▸ To do
Search the data for the word "optimization" and copy each line that has it.

▸ Provided records
☆ ☆ ☆ ☆ ☆ ☆ ☆

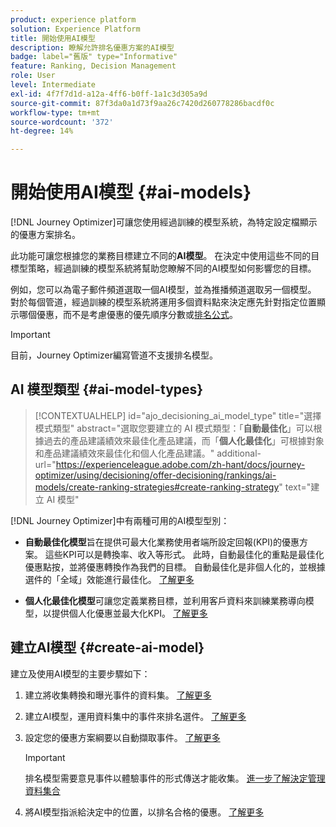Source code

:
 ```yaml
---
product: experience platform
solution: Experience Platform
title: 開始使用AI模型
description: 瞭解允許排名優惠方案的AI模型
badge: label="舊版" type="Informative"
feature: Ranking, Decision Management
role: User
level: Intermediate
exl-id: 4f7f7d1d-a12a-4ff6-b0ff-1a1c3d305a9d
source-git-commit: 87f3da0a1d73f9aa26c7420d260778286bacdf0c
workflow-type: tm+mt
source-wordcount: '372'
ht-degree: 14%

---
```


# 開始使用AI模型 {#ai-models}

[!DNL Journey Optimizer]可讓您使用經過訓練的模型系統，為特定設定檔顯示的優惠方案排名。

此功能可讓您根據您的業務目標建立不同的&#x200B;**AI模型**。 在決定中使用這些不同的目標型策略，經過訓練的模型系統將幫助您瞭解不同的AI模型如何影響您的目標。

例如，您可以為電子郵件頻道選取一個AI模型，並為推播頻道選取另一個模型。 對於每個管道，經過訓練的模型系統將運用多個資料點來決定應先針對指定位置顯示哪個優惠，而不是考慮優惠的優先順序分數或[排名公式](create-ranking-formulas.md)。

>[!IMPORTANT]
>
>目前，Journey Optimizer編寫管道不支援排名模型。

## AI 模型類型 {#ai-model-types}

>[!CONTEXTUALHELP]
>id="ajo_decisioning_ai_model_type"
>title="選擇模式類型"
>abstract="選取您要建立的 AI 模式類型：「**自動最佳化**」可以根據過去的產品建議績效來最佳化產品建議，而「**個人化最佳化**」可根據對象和產品建議績效來最佳化和個人化產品建議。"
>additional-url="https://experienceleague.adobe.com/zh-hant/docs/journey-optimizer/using/decisioning/offer-decisioning/rankings/ai-models/create-ranking-strategies#create-ranking-strategy" text="建立 AI 模型"

[!DNL Journey Optimizer]中有兩種可用的AI模型型別：

* **自動最佳化模型**&#x200B;旨在提供可最大化業務使用者端所設定回報(KPI)的優惠方案。 這些KPI可以是轉換率、收入等形式。 此時，自動最佳化的重點是最佳化優惠點按，並將優惠轉換作為我們的目標。 自動最佳化是非個人化的，並根據選件的「全域」效能進行最佳化。 [了解更多](auto-optimization-model.md)

* **個人化最佳化模型**&#x200B;可讓您定義業務目標，並利用客戶資料來訓練業務導向模型，以提供個人化優惠並最大化KPI。 [了解更多](personalized-optimization-model.md)

## 建立AI模型 {#create-ai-model}

建立及使用AI模型的主要步驟如下：

1. 建立將收集轉換和曝光事件的資料集。 [了解更多](../data-collection/create-dataset.md)

1. 建立AI模型，運用資料集中的事件來排名選件。 [了解更多](create-ranking-strategies.md)

1. 設定您的優惠方案綱要以自動擷取事件。 [了解更多](../data-collection/schema-requirement.md)

   >[!IMPORTANT]
   >
   >排名模型需要意見事件以體驗事件的形式傳送才能收集。 [進一步了解決定管理資料集合](../data-collection/data-collection.md)

1. 將AI模型指派給決定中的位置，以排名合格的優惠。 [了解更多](../offer-activities/configure-offer-selection.md)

☆ ☆ ☆ ☆ ☆ ☆ ☆

▸ Solution for this task
* **自動最佳化模型**&#x200B;旨在提供可最大化業務使用者端所設定回報(KPI)的優惠方案。 這些KPI可以是轉換率、收入等形式。 此時，自動最佳化的重點是最佳化優惠點按，並將優惠轉換作為我們的目標。 自動最佳化是非個人化的，並根據選件的「全域」效能進行最佳化。 [了解更多](auto-optimization-model.md)
* **個人化最佳化模型**&#x200B;可讓您定義業務目標，並利用客戶資料來訓練業務導向模型，以提供個人化優惠並最大化KPI。 [了解更多](personalized-optimization-model.md)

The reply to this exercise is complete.